I was a bit concerned when Steve first posted his plans for the Windows installer and making a web installer forcing re-downloads for every install, and expressed those privately. I'm no longer concerned, this outlined scheme is good, but I have some suggestions to make it great :)

With these other options available, if the web installer can do the /layout, especially from a checkbox, I'd almost be tempted to agree that the 20MB installers wouldn't be needed.

But here's another idea: automatically keep all the .msi and .cab files used for the first installation of Python with it in the directory from which it runs (naming convention... prefix them all with python-3.5.0a1.<stuff>.(msi|cab) It is very likely that a reinstall will use the same components (if more are needed on a later install, add them to the directory also). And a good naming convention makes it obvious what to delete when done with the installer.

And a related idea: on the first install page, have a check box "download all installation components", that would do that, even if they are not used, and even if either of the one-click installs are chosen.

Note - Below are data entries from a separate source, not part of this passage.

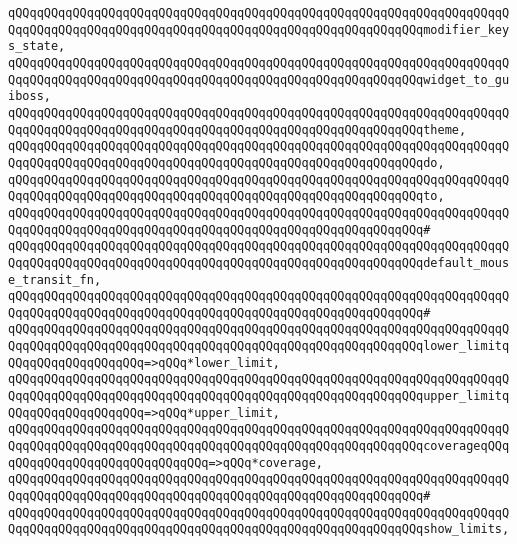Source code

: \verb|qQQqqQQqqQQqqQQqqQQqqQQqqQQqqQQqqQQqqQQqqQQqqQQqqQQqqQQqqQQqqQQqqQQqqQQqqQQqqQQqqQQqqQQqqQQqqQQqqQQqqQQqqQQqqQQqqQQqqQQqqQQqqQQqmodifier_keys_state,|\newline
\verb|qQQqqQQqqQQqqQQqqQQqqQQqqQQqqQQqqQQqqQQqqQQqqQQqqQQqqQQqqQQqqQQqqQQqqQQqqQQqqQQqqQQqqQQqqQQqqQQqqQQqqQQqqQQqqQQqqQQqqQQqqQQqqQQqwidget_to_guiboss,|\newline
\verb|qQQqqQQqqQQqqQQqqQQqqQQqqQQqqQQqqQQqqQQqqQQqqQQqqQQqqQQqqQQqqQQqqQQqqQQqqQQqqQQqqQQqqQQqqQQqqQQqqQQqqQQqqQQqqQQqqQQqqQQqqQQqqQQqtheme,|\newline
\verb|qQQqqQQqqQQqqQQqqQQqqQQqqQQqqQQqqQQqqQQqqQQqqQQqqQQqqQQqqQQqqQQqqQQqqQQqqQQqqQQqqQQqqQQqqQQqqQQqqQQqqQQqqQQqqQQqqQQqqQQqqQQqqQQqdo,|\newline
\verb|qQQqqQQqqQQqqQQqqQQqqQQqqQQqqQQqqQQqqQQqqQQqqQQqqQQqqQQqqQQqqQQqqQQqqQQqqQQqqQQqqQQqqQQqqQQqqQQqqQQqqQQqqQQqqQQqqQQqqQQqqQQqqQQqto,|\newline
\verb|qQQqqQQqqQQqqQQqqQQqqQQqqQQqqQQqqQQqqQQqqQQqqQQqqQQqqQQqqQQqqQQqqQQqqQQqqQQqqQQqqQQqqQQqqQQqqQQqqQQqqQQqqQQqqQQqqQQqqQQqqQQqqQQq#|\newline
\verb|qQQqqQQqqQQqqQQqqQQqqQQqqQQqqQQqqQQqqQQqqQQqqQQqqQQqqQQqqQQqqQQqqQQqqQQqqQQqqQQqqQQqqQQqqQQqqQQqqQQqqQQqqQQqqQQqqQQqqQQqqQQqqQQqdefault_mouse_transit_fn,|\newline
\verb|qQQqqQQqqQQqqQQqqQQqqQQqqQQqqQQqqQQqqQQqqQQqqQQqqQQqqQQqqQQqqQQqqQQqqQQqqQQqqQQqqQQqqQQqqQQqqQQqqQQqqQQqqQQqqQQqqQQqqQQqqQQqqQQq#|\newline
\verb|qQQqqQQqqQQqqQQqqQQqqQQqqQQqqQQqqQQqqQQqqQQqqQQqqQQqqQQqqQQqqQQqqQQqqQQqqQQqqQQqqQQqqQQqqQQqqQQqqQQqqQQqqQQqqQQqqQQqqQQqqQQqqQQqlower_limitqQQqqQQqqQQqqQQqqQQq=>qQQq*lower_limit,|\newline
\verb|qQQqqQQqqQQqqQQqqQQqqQQqqQQqqQQqqQQqqQQqqQQqqQQqqQQqqQQqqQQqqQQqqQQqqQQqqQQqqQQqqQQqqQQqqQQqqQQqqQQqqQQqqQQqqQQqqQQqqQQqqQQqqQQqupper_limitqQQqqQQqqQQqqQQqqQQq=>qQQq*upper_limit,|\newline
\verb|qQQqqQQqqQQqqQQqqQQqqQQqqQQqqQQqqQQqqQQqqQQqqQQqqQQqqQQqqQQqqQQqqQQqqQQqqQQqqQQqqQQqqQQqqQQqqQQqqQQqqQQqqQQqqQQqqQQqqQQqqQQqqQQqcoverageqQQqqQQqqQQqqQQqqQQqqQQqqQQqqQQq=>qQQq*coverage,|\newline
\verb|qQQqqQQqqQQqqQQqqQQqqQQqqQQqqQQqqQQqqQQqqQQqqQQqqQQqqQQqqQQqqQQqqQQqqQQqqQQqqQQqqQQqqQQqqQQqqQQqqQQqqQQqqQQqqQQqqQQqqQQqqQQqqQQq#|\newline
\verb|qQQqqQQqqQQqqQQqqQQqqQQqqQQqqQQqqQQqqQQqqQQqqQQqqQQqqQQqqQQqqQQqqQQqqQQqqQQqqQQqqQQqqQQqqQQqqQQqqQQqqQQqqQQqqQQqqQQqqQQqqQQqqQQqshow_limits,|\newline
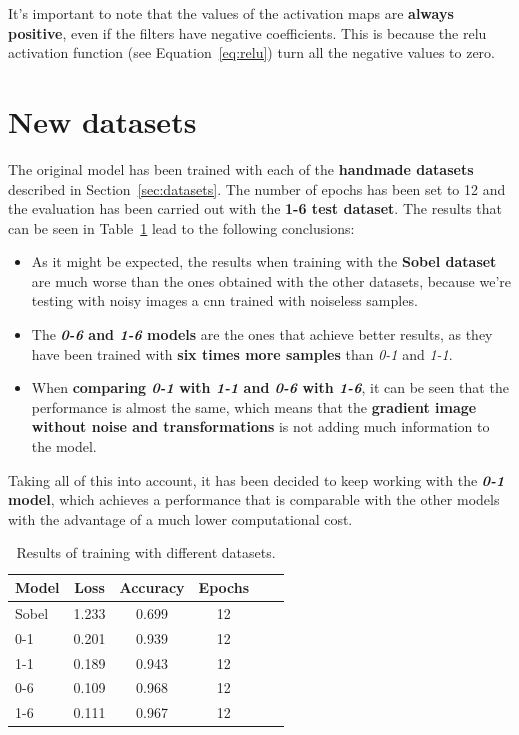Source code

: It's important to note that the values of the activation maps are \textbf{always positive}, even if the filters have negative coefficients. This is because the \gls{relu} activation function (see Equation~\ref{eq:relu}) turn all the negative values to zero.

\section{New datasets}\label{sec:new_datasets}
The original model has been trained with each of the \textbf{handmade datasets} described in Section~\ref{sec:datasets}. The number of epochs has been set to 12 and the evaluation has been carried out with the \textbf{1-6 test dataset}. The results that can be seen in Table~\ref{tbl:datasets} lead to the following conclusions:
\begin{itemize}
	\item As it might be expected, the results when training with the \textbf{Sobel dataset} are much worse than the ones obtained with the other datasets, because we're testing with noisy images a \gls{cnn} trained with noiseless samples.
	\item The \textbf{\textit{0-6} and \textit{1-6} models} are the ones that achieve better results, as they have been trained with \textbf{six times more samples} than \textit{0-1} and \textit{1-1}.
	\item When \textbf{comparing \textit{0-1} with \textit{1-1} and \textit{0-6} with \textit{1-6}}, it can be seen that the performance is almost the same, which means that the \textbf{gradient image without noise and transformations} is not adding much information to the model.
\end{itemize}

Taking all of this into account, it has been decided to keep working with the \textbf{\textit{0-1} model}, which achieves a performance that is comparable with the other models with the advantage of a much lower computational cost.

\begin{table}
	\centering
	\begin{tabular}{l*{4}{c}r}
		\textbf{Model} & \textbf{Loss} & \textbf{Accuracy} & \textbf{Epochs} \\
		\hline
		Sobel & 1.233 & 0.699 & 12 \\
		0-1 & 0.201 & 0.939 & 12 \\
		1-1 & 0.189 & 0.943 & 12 \\
		0-6 & 0.109 & 0.968 & 12 \\
		1-6 & 0.111 & 0.967 & 12 \\
	\end{tabular}
	\caption{Results of training with different datasets.}
	\label{tbl:datasets}
\end{table}

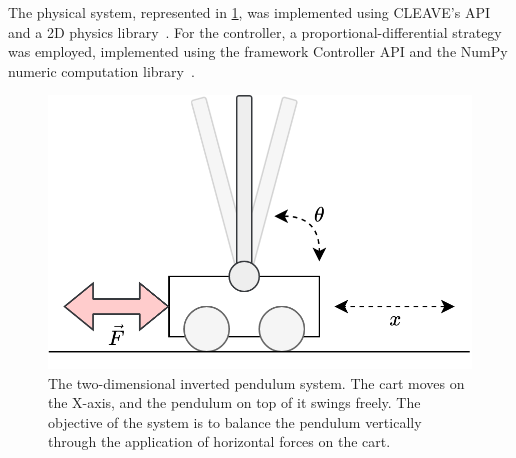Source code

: The physical system, represented in \cref{fig:invpend}, was implemented using CLEAVE's API and a 2D physics library~\autocite{chipmunk2d,pymunk}.
For the controller, a proportional-differential strategy was employed, implemented using the framework Controller API and the NumPy numeric computation library~\autocite{harris2020array}.

\begin{figure}
    \centering
    \includegraphics[width=.95\columnwidth]{images/inverted_pendulum.png}
    \caption{
        The two-dimensional inverted pendulum system.
        The cart moves on the X-axis, and the pendulum on top of it swings freely.
        The objective of the system is to balance the pendulum vertically through the application of horizontal forces on the cart.
    }\label{fig:invpend}
\end{figure}
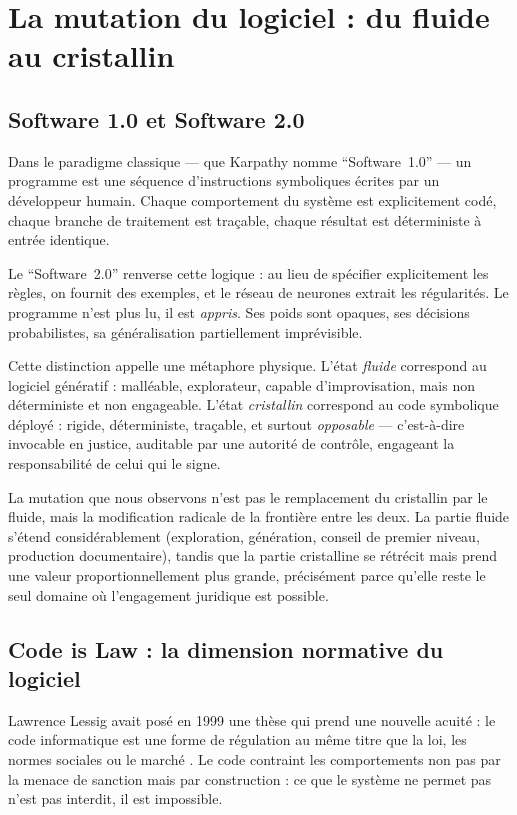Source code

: \documentclass[12pt,a4paper]{article}
\begin{document}
\section{La mutation du logiciel : du fluide au cristallin}

\subsection{Software 1.0 et Software 2.0}

Dans le paradigme classique --- que Karpathy nomme \enquote{Software~1.0} --- un programme est une séquence d'instructions symboliques écrites par un développeur humain. Chaque comportement du système est explicitement codé, chaque branche de traitement est traçable, chaque résultat est déterministe à entrée identique.

Le \enquote{Software~2.0} renverse cette logique : au lieu de spécifier explicitement les règles, on fournit des exemples, et le réseau de neurones extrait les régularités. Le programme n'est plus lu, il est \emph{appris}. Ses poids sont opaques, ses décisions probabilistes, sa généralisation partiellement imprévisible.

Cette distinction appelle une métaphore physique. L'état \emph{fluide} correspond au logiciel génératif : malléable, explorateur, capable d'improvisation, mais non déterministe et non engageable. L'état \emph{cristallin} correspond au code symbolique déployé : rigide, déterministe, traçable, et surtout \emph{opposable} --- c'est-à-dire invocable en justice, auditable par une autorité de contrôle, engageant la responsabilité de celui qui le signe.

La mutation que nous observons n'est pas le remplacement du cristallin par le fluide, mais la modification radicale de la frontière entre les deux. La partie fluide s'étend considérablement (exploration, génération, conseil de premier niveau, production documentaire), tandis que la partie cristalline se rétrécit mais prend une valeur proportionnellement plus grande, précisément parce qu'elle reste le seul domaine où l'engagement juridique est possible.

\subsection{Code is Law : la dimension normative du logiciel}

Lawrence Lessig avait posé en 1999 une thèse qui prend une nouvelle acuité : le code informatique est une forme de régulation au même titre que la loi, les normes sociales ou le marché \parencite{lessig1999}. Le code contraint les comportements non pas par la menace de sanction mais par construction : ce que le système ne permet pas n'est pas interdit, il est impossible.
\end{document}
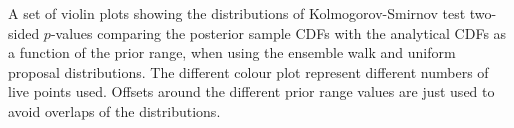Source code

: \label{fig:walkunipropks}
A set of violin plots showing the distributions of Kolmogorov-Smirnov test
two-sided $p$-values comparing the posterior sample CDFs with the analytical
CDFs as a function of the prior range, when using the ensemble walk and uniform proposal distributions. The different colour plot represent different numbers of live points used.
Offsets around the different prior range values are just used to avoid overlaps of the
distributions.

And a related idea: for custom installs, record the choices made in a metadata file in that same directory, and after the first install, subsequent installs could have a 3rd single-click install: same custom install as last time. This would be kept in the directory with the installer, so could be applied to a zillion machines, and an install option /ditto would allow those choices from the command line. That way, the administrator could use the friendly interface to install the first machine, making the appropriate choices, and then just run "python-3.5.0a1.exe /ditto" on all the other zillion-1 machines, without needing to learn any other obscure command line parameters. I don't care how you spell /ditto, as long as there is documentation.

Regarding /layout, to me, that name has no mnemonic meaning of "download all these installation components and save them". Documentation could provide that, of course, but choosing a name like /download might be nicer. Saving to the same directory as the installer lives in seems easier than needing to specify a directory... the documentation can warn that users of the option should put the web installer in the desired, shared or private, installation directory prior to running the option...

On 1/3/2015 4:16 PM, Antoine Pitrou wrote:
One comment: I would find it a bit confusing if the default install
path changes when using the customized install. OTOH, maybe you can't
choose another default there.

This could be cured by defaulting to either the new or old install location, or to a blank box, and having a couple buttons to "set install location to C:\Python35" or "set install location to "C:\Program Files....", as well as the browse button and the option to type into the box.